And I know the arguments why they had to do this - to show they were trustworthy, to keep the support of industry, and so forth, but I finally came to realise what the real problem was. And it had been signalled much earlier.

When I first joined the Labour Party, they sent me a membership card with some simple words upon it, the original Clause IV of the party's constitution, the aim of the party. It said:

"To secure for the workers by hand or by brain the full fruits of their industry and the most equitable distribution thereof that may be possible upon the basis of the common ownership of the means of production, distribution, and exchange, and the best obtainable system of popular administration and control of each industry or service."

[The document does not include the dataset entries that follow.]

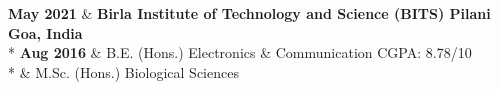 \newcommand\educationCust[7]{
  \textbf{#1}    & \textbf{#2} \hfill \textbf{#3}   					\\*
  \textbf{#4}    & #6          \hfill  CGPA: #7/10                      \\*
                 & #5
  }

\begin{educations}
  \educationCust
    {May 2021}   {Birla Institute of Technology and Science (BITS) Pilani}{Goa, India}
    {Aug 2016}  {M.Sc. (Hons.) Biological Sciences}
                {B.E.  (Hons.) Electronics \& Communication}  
    {8.78}
\end{educations}
\vspace{-3mm}

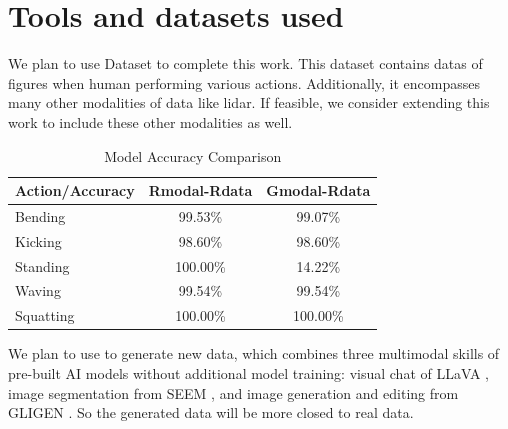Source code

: \documentclass[a4paper,11pt]{scrartcl}
\begin{document}
\section{Tools and datasets used}
We plan to use Dataset \cite{yang2023mm} to complete this work. This dataset contains datas of figures when human performing various actions. Additionally, it encompasses many other modalities of data like lidar.
If feasible, we consider extending this work to include these other modalities as well.
\begin{table}[htbp]
  \centering
  \caption{Model Accuracy Comparison}
  \begin{tabular}{@{} lcc @{}}
  \toprule
  Action/Accuracy & Rmodal-Rdata & Gmodal-Rdata  \\ 
  \midrule
  Bending   & 99.53\% & 99.07\% \\
  Kicking   & 98.60\% & 98.60\% \\
  Standing  & 100.00\% & 14.22\% \\
  Waving    & 99.54\% & 99.54\% \\
  Squatting & 100.00\% & 100.00\% \\
  \bottomrule
  \end{tabular}
  \end{table}
We plan to use \cite{chen2023llava} to generate new data, which combines three multimodal skills of pre-built AI models
without additional model training: visual chat of LLaVA , image segmentation
from SEEM , and image generation and editing from GLIGEN . So the generated data will be more closed to real data.



\end{document}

Written in 1917, it sounds stilted today, but still manages to bring a lump to my throat. However, my membership card doesn't say that anymore. Some have said it called for nationalisation, which it doesn't, though I won't get into that argument here. However, in 1995 Blair decided that it could be used as a weapon against the party (despite it not having been for many years) and decided to get rid of it. Basically, the left of the party loved this text, and Blair wanted to demonstrate his ability to stand up to the left to the rest of the country. And so, after a brief fight, it was changed to:

"The Labour Party is a democratic socialist party. It believes that by the strength of our common endeavour we achieve more than we achieve alone, so as to create for each of us the means to realise our true potential and for all of us a community in which power, wealth and opportunity are in the hands of the many, not the few. Where the rights we enjoy reflect the duties we owe. And where we live together, freely, in a spirit of solidarity, tolerance and respect."

Which, in my view, is substantially more wishy-washy.

Regardless, this showed me two things. Firstly, that Tony Blair can only define himself by who he is against - this is why he continued to pick fights with sections of his own party for years to come. Secondly, that he was a liar. This text describes us as a democratic socialist party, which I am very happy with. But Tony Blair has always called himself a social democrat.

Granted, some of you may be wondering what the difference is. But I think there is one, and it is a big one. To me, a democratic socialist is someone who believes that the society we currently live in is fundamentally unfair, and that it must be thoroughly reformed - that it must, essentially, go through a 'revolution'. But who, equally importantly, believes the only fair and just way to do this is by convincing people, through the democratic process, to do this - a revolution that is voted for, essentially, so no driving the tanks down Pall Mall.

A social democrat also recognises that the society we live in is fundamentally unfair. But, instead of believing that they can change this, they instead decide to tinker around the edges, to tweak little bits here and there, to try and ameliorate some of the worst excesses. This is a more timid view of the world, a view of the world which still doffs its cap to those in power, those with the money, those of the elite. It is unthreatening to those people, because it can never effect significant change.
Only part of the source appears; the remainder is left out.